Con estas palabras sorprendentes y provocadoras iniciaba Arnold Hauser el último capítulo de su Historia social de la Literatura y el Arte. De haber vivido, Hauser seguramente hubiera dicho que el siglo XXI no comenzó hasta el mes de Septiembre del año 2001. El día 22 de ese mes y de ese año, Rafael Argullol hablaba en un artículo publicado en el suplemento Babelia de EL PAÍS del pánico como sentimiento que se instalaba en el mundo tras el suceso de las Torres Gemelas. Allí, escribía Argullol, “La ósmosis entre Nueva York y el mundo ha funcionado a la perfección hasta introducirnos en una nueva escenografía.” Por esas mismas fechas y en el mismo diario Luis Fernández-Galiano afirmaba (no recuerdo las palabras exactas) que ya nada podría ser igual tras la demolición brutal de los colosos neoyorquinos.
Un nuevo siglo y una nueva escenografía, porque ya nada podía ser como antes.
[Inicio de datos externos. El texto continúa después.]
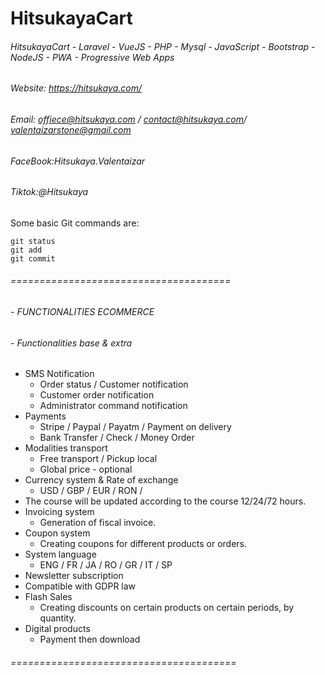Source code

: # HitsukayaCart
###### HitsukayaCart - Laravel - VueJS - PHP - Mysql - JavaScript - Bootstrap - NodeJS - PWA - Progressive Web Apps
###### Website: https://hitsukaya.com/
###### Email: offiece@hitsukaya.com / contact@hitsukaya.com/ valentaizarstone@gmail.com
###### FaceBook:Hitsukaya.Valentaizar
###### Tiktok:@Hitsukaya

Some basic Git commands are:
```
git status
git add
git commit
```

###### ======================================
######  - FUNCTIONALITIES ECOMMERCE
###### - Functionalities base & extra
- SMS Notification
    - Order status / Customer notification
    - Customer order notification
    - Administrator command notification
- Payments
    - Stripe / Paypal / Payatm / Payment on delivery
    - Bank Transfer / Check / Money Order
- Modalities transport
    - Free transport / Pickup local
    - Global price - optional
- Currency system & Rate of exchange
    - USD / GBP / EUR / RON /
- The course will be updated according to the course 12/24/72 hours.
- Invoicing system
    - Generation of fiscal invoice.
- Coupon system
    - Creating coupons for different products or orders.
- System language
    - ENG / FR / JA / RO / GR / IT / SP
- Newsletter subscription
- Compatible with GDPR law
- Flash Sales
    - Creating discounts on certain products on certain periods, by quantity.
- Digital products
    - Payment then download
###### =======================================
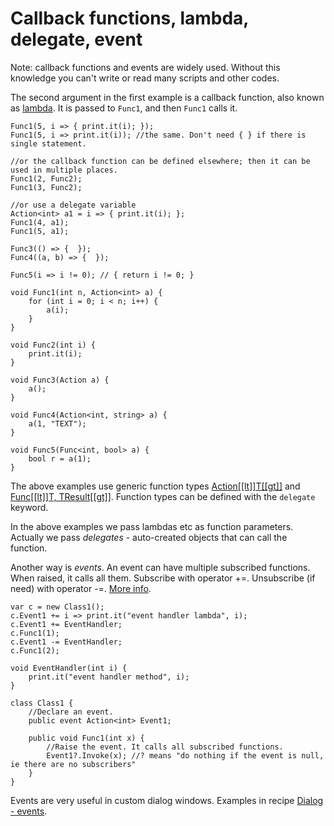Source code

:# Callback functions, lambda, delegate, event

Note: callback functions and events are widely used. Without this knowledge you can't write or read many scripts and other codes.

The second argument in the first example is a callback function, also known as [lambda](https://www.google.com/search?q=C%23+lambda). It is passed to `Func1`, and then `Func1` calls it.

```
Func1(5, i => { print.it(i); });
Func1(5, i => print.it(i)); //the same. Don't need { } if there is single statement.

//or the callback function can be defined elsewhere; then it can be used in multiple places.
Func1(2, Func2);
Func1(3, Func2);

//or use a delegate variable
Action<int> a1 = i => { print.it(i); };
Func1(4, a1);
Func1(5, a1);

Func3(() => {  });
Func4((a, b) => {  });

Func5(i => i != 0); // { return i != 0; }

void Func1(int n, Action<int> a) {
	for (int i = 0; i < n; i++) {
		a(i);
	}
}

void Func2(int i) {
	print.it(i);
}

void Func3(Action a) {
	a();
}

void Func4(Action<int, string> a) {
	a(1, "TEXT");
}

void Func5(Func<int, bool> a) {
	bool r = a(1);
}
```

The above examples use generic function types [Action\[\[lt\]\]T\[\[gt\]\]](https://www.google.com/search?q=System.Action%3CT%3E+delegate) and [Func\[\[lt\]\]T, TResult\[\[gt\]\]](https://www.google.com/search?q=System.Func%3CT%2C+TResult%3E+delegate). Function types can be defined with the `delegate` keyword.

In the above examples we pass lambdas etc as function parameters. Actually we pass *delegates* - auto-created objects that can call the function.

Another way is *events*. An event can have multiple subscribed functions. When raised, it calls all them. Subscribe with operator +=. Unsubscribe (if need) with operator -=. [More info](https://www.google.com/search?q=C%23+event).

```
var c = new Class1();
c.Event1 += i => print.it("event handler lambda", i);
c.Event1 += EventHandler;
c.Func1(1);
c.Event1 -= EventHandler;
c.Func1(2);

void EventHandler(int i) {
	print.it("event handler method", i);
}

class Class1 {
	//Declare an event. 
	public event Action<int> Event1;
	
	public void Func1(int x) {
		//Raise the event. It calls all subscribed functions.
		Event1?.Invoke(x); //? means "do nothing if the event is null, ie there are no subscribers"
	}
}
```

Events are very useful in custom dialog windows. Examples in recipe [Dialog - events](Dialog%20-%20events.html).
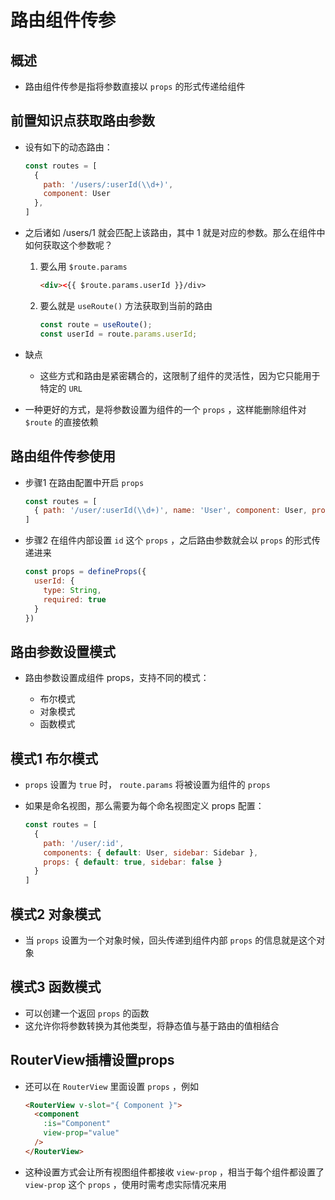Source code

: # 路由组件传参

## 概述

+ 路由组件传参是指将参数直接以 `props` 的形式传递给组件

## 前置知识点获取路由参数

+ 设有如下的动态路由：

  ```js
  const routes = [
    {
      path: '/users/:userId(\\d+)',
      component: User
    },
  ]
  ```

+ 之后诸如 /users/1 就会匹配上该路由，其中 1 就是对应的参数。那么在组件中如何获取这个参数呢？

  1. 要么用 `$route.params`

      ```html
      <div><{{ $route.params.userId }}/div>
      ```

  2. 要么就是 `useRoute()` 方法获取到当前的路由

      ```js
      const route = useRoute();
      const userId = route.params.userId;
      ```

+ 缺点

  + 这些方式和路由是紧密耦合的，这限制了组件的灵活性，因为它只能用于特定的 `URL`

+ 一种更好的方式，是将参数设置为组件的一个 `props` ，这样能删除组件对 `$route` 的直接依赖

## 路由组件传参使用

+ 步骤1 在路由配置中开启 `props`

  ```js
  const routes = [
    { path: '/user/:userId(\\d+)', name: 'User', component: User, props: true }
  ]
  ```

+ 步骤2 在组件内部设置 `id` 这个 `props` ，之后路由参数就会以 `props` 的形式传递进来

  ```js
  const props = defineProps({
    userId: {
      type: String,
      required: true
    }
  })
  ```

## 路由参数设置模式

+ 路由参数设置成组件 props，支持不同的模式：

  + 布尔模式
  + 对象模式
  + 函数模式

## 模式1 布尔模式

+ `props` 设置为 `true` 时， `route.params` 将被设置为组件的 `props`

+ 如果是命名视图，那么需要为每个命名视图定义 props 配置：

  ```js
  const routes = [
    {
      path: '/user/:id',
      components: { default: User, sidebar: Sidebar },
      props: { default: true, sidebar: false }
    }
  ]
  ```

## 模式2 对象模式

+ 当 `props` 设置为一个对象时候，回头传递到组件内部 `props` 的信息就是这个对象

## 模式3 函数模式

+ 可以创建一个返回 `props` 的函数
+ 这允许你将参数转换为其他类型，将静态值与基于路由的值相结合

## RouterView插槽设置props

+ 还可以在 `RouterView` 里面设置 `props` ，例如

  ```html
  <RouterView v-slot="{ Component }">
    <component
      :is="Component"
      view-prop="value"
    />
  </RouterView>
  ```

+ 这种设置方式会让所有视图组件都接收 `view-prop` ，相当于每个组件都设置了 `view-prop` 这个 `props` ，使用时需考虑实际情况来用



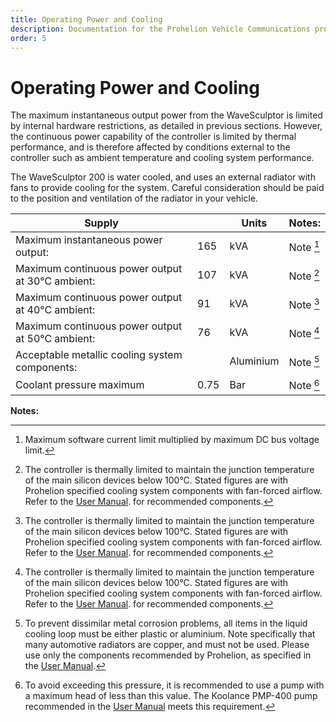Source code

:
 ```yaml
---
title: Operating Power and Cooling
description: Documentation for the Prohelion Vehicle Communications protocol
order: 5
---
```


# Operating Power and Cooling

The maximum instantaneous output power from the WaveSculptor is limited by internal hardware restrictions, as detailed in previous sections.  However, the continuous power capability of the controller is limited by thermal performance, and is therefore affected by conditions external to the controller such as ambient temperature and cooling system performance.

The WaveSculptor 200 is water cooled, and uses an external radiator with fans to provide cooling for the system.  Careful consideration should be paid to the position and ventilation of the radiator in your vehicle.

| Supply                                           |      | Units      | Notes:     |
|--------------------------------------------------|------|------------|------------|
| Maximum instantaneous power output:              | 165  | kVA        | Note [^15] |
| Maximum continuous power output at 30°C ambient: | 107  | kVA        | Note [^16] |
| Maximum continuous power output at 40°C ambient: | 91   | kVA        | Note [^16] |
| Maximum continuous power output at 50°C ambient: | 76   | kVA        | Note [^16] |
| Acceptable metallic cooling system components:   |      | Aluminium  | Note [^17] | 
| Coolant pressure maximum                         | 0.75 | Bar        | Note [^18] | 

__Notes:__

[^15]:
    Maximum software current limit multiplied by maximum DC bus voltage limit.

[^16]:
    The controller is thermally limited to maintain the junction temperature of the main silicon devices below 100°C.  Stated figures are with Prohelion specified cooling system components with fan-forced airflow. Refer to the [User Manual](../User_Manual/75_Appendix_A.md). for recommended components.

[^17]:
    To prevent dissimilar metal corrosion problems, all items in the liquid cooling loop must be either plastic or aluminium.  Note specifically that many automotive radiators are copper, and must not be used.  Please use only the components recommended by Prohelion, as specified in the [User Manual](../User_Manual/75_Appendix_A.md).

[^18]:
    To avoid exceeding this pressure, it is recommended to use a pump with a maximum head of less than this value.  The Koolance PMP-400 pump recommended in the [User Manual](../User_Manual/75_Appendix_A.md) meets this requirement.
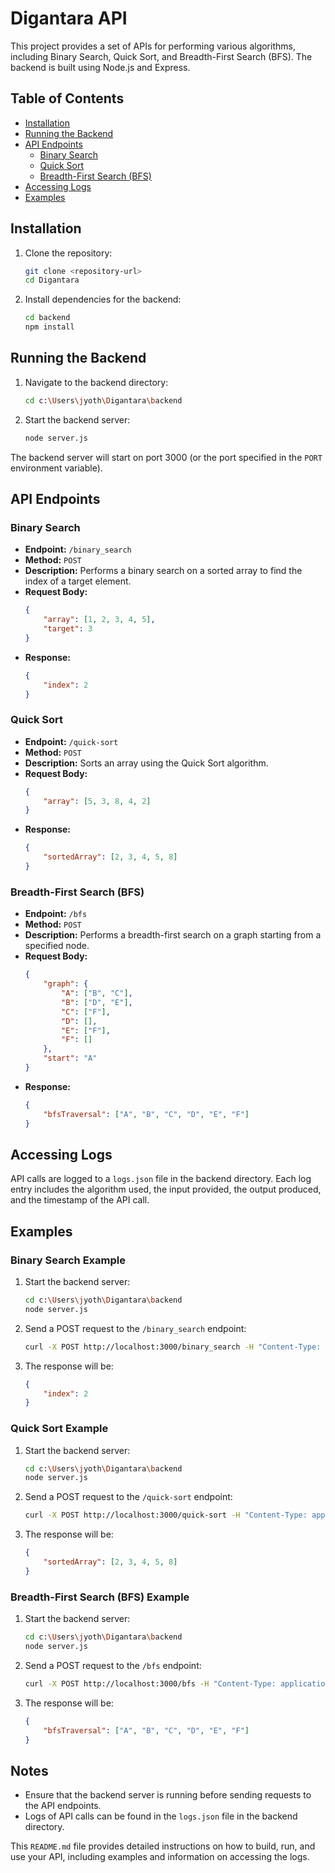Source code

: # Digantara API

This project provides a set of APIs for performing various algorithms, including Binary Search, Quick Sort, and Breadth-First Search (BFS). The backend is built using Node.js and Express.

## Table of Contents

- [Installation](#installation)
- [Running the Backend](#running-the-backend)
- [API Endpoints](#api-endpoints)
  - [Binary Search](#binary-search)
  - [Quick Sort](#quick-sort)
  - [Breadth-First Search (BFS)](#breadth-first-search-bfs)
- [Accessing Logs](#accessing-logs)
- [Examples](#examples)

## Installation

1. Clone the repository:
    ```sh
    git clone <repository-url>
    cd Digantara
    ```

2. Install dependencies for the backend:
    ```sh
    cd backend
    npm install
    ```

## Running the Backend

1. Navigate to the backend directory:
    ```sh
    cd c:\Users\jyoth\Digantara\backend
    ```

2. Start the backend server:
    ```sh
    node server.js
    ```

The backend server will start on port 3000 (or the port specified in the `PORT` environment variable).

## API Endpoints

### Binary Search

- **Endpoint:** `/binary_search`
- **Method:** `POST`
- **Description:** Performs a binary search on a sorted array to find the index of a target element.
- **Request Body:**
    ```json
    {
        "array": [1, 2, 3, 4, 5],
        "target": 3
    }
    ```
- **Response:**
    ```json
    {
        "index": 2
    }
    ```

### Quick Sort

- **Endpoint:** `/quick-sort`
- **Method:** `POST`
- **Description:** Sorts an array using the Quick Sort algorithm.
- **Request Body:**
    ```json
    {
        "array": [5, 3, 8, 4, 2]
    }
    ```
- **Response:**
    ```json
    {
        "sortedArray": [2, 3, 4, 5, 8]
    }
    ```

### Breadth-First Search (BFS)

- **Endpoint:** `/bfs`
- **Method:** `POST`
- **Description:** Performs a breadth-first search on a graph starting from a specified node.
- **Request Body:**
    ```json
    {
        "graph": {
            "A": ["B", "C"],
            "B": ["D", "E"],
            "C": ["F"],
            "D": [],
            "E": ["F"],
            "F": []
        },
        "start": "A"
    }
    ```
- **Response:**
    ```json
    {
        "bfsTraversal": ["A", "B", "C", "D", "E", "F"]
    }
    ```

## Accessing Logs

API calls are logged to a `logs.json` file in the backend directory. Each log entry includes the algorithm used, the input provided, the output produced, and the timestamp of the API call.

## Examples

### Binary Search Example

1. Start the backend server:
    ```sh
    cd c:\Users\jyoth\Digantara\backend
    node server.js
    ```

2. Send a POST request to the `/binary_search` endpoint:
    ```sh
    curl -X POST http://localhost:3000/binary_search -H "Content-Type: application/json" -d '{"array": [1, 2, 3, 4, 5], "target": 3}'
    ```

3. The response will be:
    ```json
    {
        "index": 2
    }
    ```

### Quick Sort Example

1. Start the backend server:
    ```sh
    cd c:\Users\jyoth\Digantara\backend
    node server.js
    ```

2. Send a POST request to the `/quick-sort` endpoint:
    ```sh
    curl -X POST http://localhost:3000/quick-sort -H "Content-Type: application/json" -d '{"array": [5, 3, 8, 4, 2]}'
    ```

3. The response will be:
    ```json
    {
        "sortedArray": [2, 3, 4, 5, 8]
    }
    ```

### Breadth-First Search (BFS) Example

1. Start the backend server:
    ```sh
    cd c:\Users\jyoth\Digantara\backend
    node server.js
    ```

2. Send a POST request to the `/bfs` endpoint:
    ```sh
    curl -X POST http://localhost:3000/bfs -H "Content-Type: application/json" -d '{"graph": {"A": ["B", "C"], "B": ["D", "E"], "C": ["F"], "D": [], "E": ["F"], "F": []}, "start": "A"}'
    ```

3. The response will be:
    ```json
    {
        "bfsTraversal": ["A", "B", "C", "D", "E", "F"]
    }
    ```

## Notes

- Ensure that the backend server is running before sending requests to the API endpoints.
- Logs of API calls can be found in the `logs.json` file in the backend directory.

This `README.md` file provides detailed instructions on how to build, run, and use your API, including examples and information on accessing the logs.
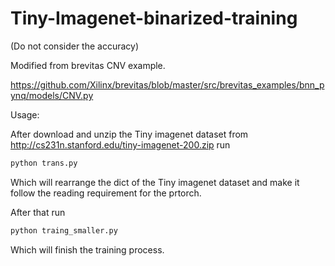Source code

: # Tiny-Imagenet-binarized-training
(Do not consider the accuracy)

Modified from brevitas CNV example.

https://github.com/Xilinx/brevitas/blob/master/src/brevitas_examples/bnn_pynq/models/CNV.py

Usage:

After download and unzip the Tiny imagenet dataset from http://cs231n.stanford.edu/tiny-imagenet-200.zip 
run

```bash
python trans.py
```
Which will rearrange the dict of the Tiny imagenet dataset and make it follow the reading requirement for the prtorch.

After that run

```bash
python traing_smaller.py
```

Which will finish the training process.
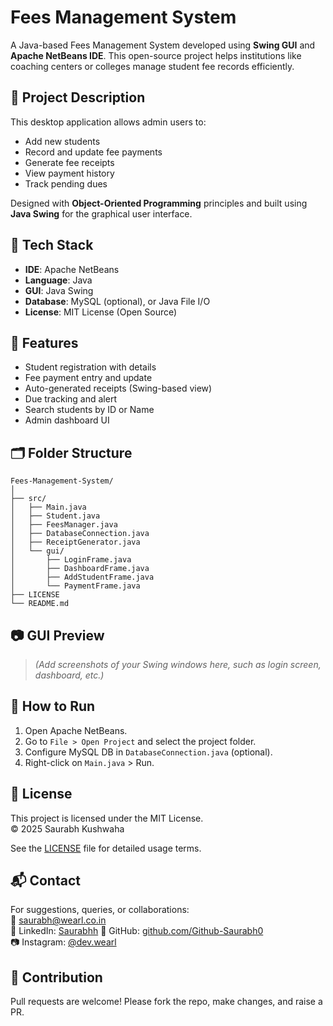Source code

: # Fees Management System

A Java-based Fees Management System developed using **Swing GUI** and **Apache NetBeans IDE**. This open-source project helps institutions like coaching centers or colleges manage student fee records efficiently.

## 📌 Project Description

This desktop application allows admin users to:
- Add new students
- Record and update fee payments
- Generate fee receipts
- View payment history
- Track pending dues

Designed with **Object-Oriented Programming** principles and built using **Java Swing** for the graphical user interface.

## 🧰 Tech Stack

- **IDE**: Apache NetBeans
- **Language**: Java
- **GUI**: Java Swing
- **Database**: MySQL (optional), or Java File I/O
- **License**: MIT License (Open Source)

## 🎯 Features

- Student registration with details
- Fee payment entry and update
- Auto-generated receipts (Swing-based view)
- Due tracking and alert
- Search students by ID or Name
- Admin dashboard UI

## 🗂️ Folder Structure

```
Fees-Management-System/
│
├── src/
│   ├── Main.java
│   ├── Student.java
│   ├── FeesManager.java
│   ├── DatabaseConnection.java
│   ├── ReceiptGenerator.java
│   └── gui/
│       ├── LoginFrame.java
│       ├── DashboardFrame.java
│       ├── AddStudentFrame.java
│       └── PaymentFrame.java
├── LICENSE
└── README.md
```

## 📷 GUI Preview

> *(Add screenshots of your Swing windows here, such as login screen, dashboard, etc.)*

## 🚀 How to Run

1. Open Apache NetBeans.
2. Go to `File > Open Project` and select the project folder.
3. Configure MySQL DB in `DatabaseConnection.java` (optional).
4. Right-click on `Main.java` > Run.

## 📄 License

This project is licensed under the MIT License.  
© 2025 Saurabh Kushwaha

See the [LICENSE](./LICENSE) file for detailed usage terms.

## 📬 Contact

For suggestions, queries, or collaborations:  
📧 saurabh@wearl.co.in  
🔗 LinkedIn: [Saurabhh](https://www.linkedin.com/in/saurabh884095/)
🔗 GitHub: [github.com/Github-Saurabh0](https://github.com/Github-Saurabh0)  
📷 Instagram: [@dev.wearl](https://instagram.com/dev.wearl)

## 🤝 Contribution

Pull requests are welcome! Please fork the repo, make changes, and raise a PR.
Arístides Rosino, sea consciente o no de ello, es un pintor que pertenece a una nueva generación, no porque su obra arranque con un nuevo siglo, sino porque pertenece a un mundo distinto que exige una manera diferente de ser visto y de ser representado.
Aris, no obstante, ha querido nutrirse, no hay otro modo de hacerlo, de la tradición del siglo anterior y así deja ver, en lo que él mismo denomina Primeras Obras, un rastro variado de influencias que va desde el expresionismo temprano de Munch al expresionismo abstracto de Willem de Kooning o a los collages de Rauschenberg. Está además Picasso, porque es imposible crecer sin él, y se encuentran maneras o regustos de Mondrian, René Magritte o Arshile Gorky. Pero también hay en estas obras primeras algo que procede del graffiti callejero y del mundo del cómic. Paga así Aris su peaje al tiempo que le ha tocado. Puede rastrearse además cierta influencia del cine negro que no le llega por su tiempo, sino a través de su padre, la única persona retratada en esta primera época y con sorprendente resultado, sobre todo si se tiene en cuenta la escasez de medios empleada.
En Rostros y sombras, Aris se enfrenta, ¡por fin!, a la figura humana y sin renunciar a casi nada de lo aprendido, sin dejar de lado las influencias de la tradición en las que incorpora a Duchamp (Agitación) y aceptando ya sin titubeos las lecciones aprendidas en Hugo Pratt o en Moebius. Así, en esta última producción nos topamos con un pintor que parece encontrar un lenguaje plástico propio, en el que, junto a esas masas de color enmarcadas por trazos oscuros y ese gusto por la “línea dura” para los rostros y las figuras, destaca un dominio más equilibrado del color, una mayor riqueza o una mayor sencillez en los fondos y, esto es fundamental, un ajuste entre lo que se quiere decir y lo que se dice.
Esto es todo. El resto depende de la atención de la mirada. Una mirada nueva para un tiempo y un arte nuevo.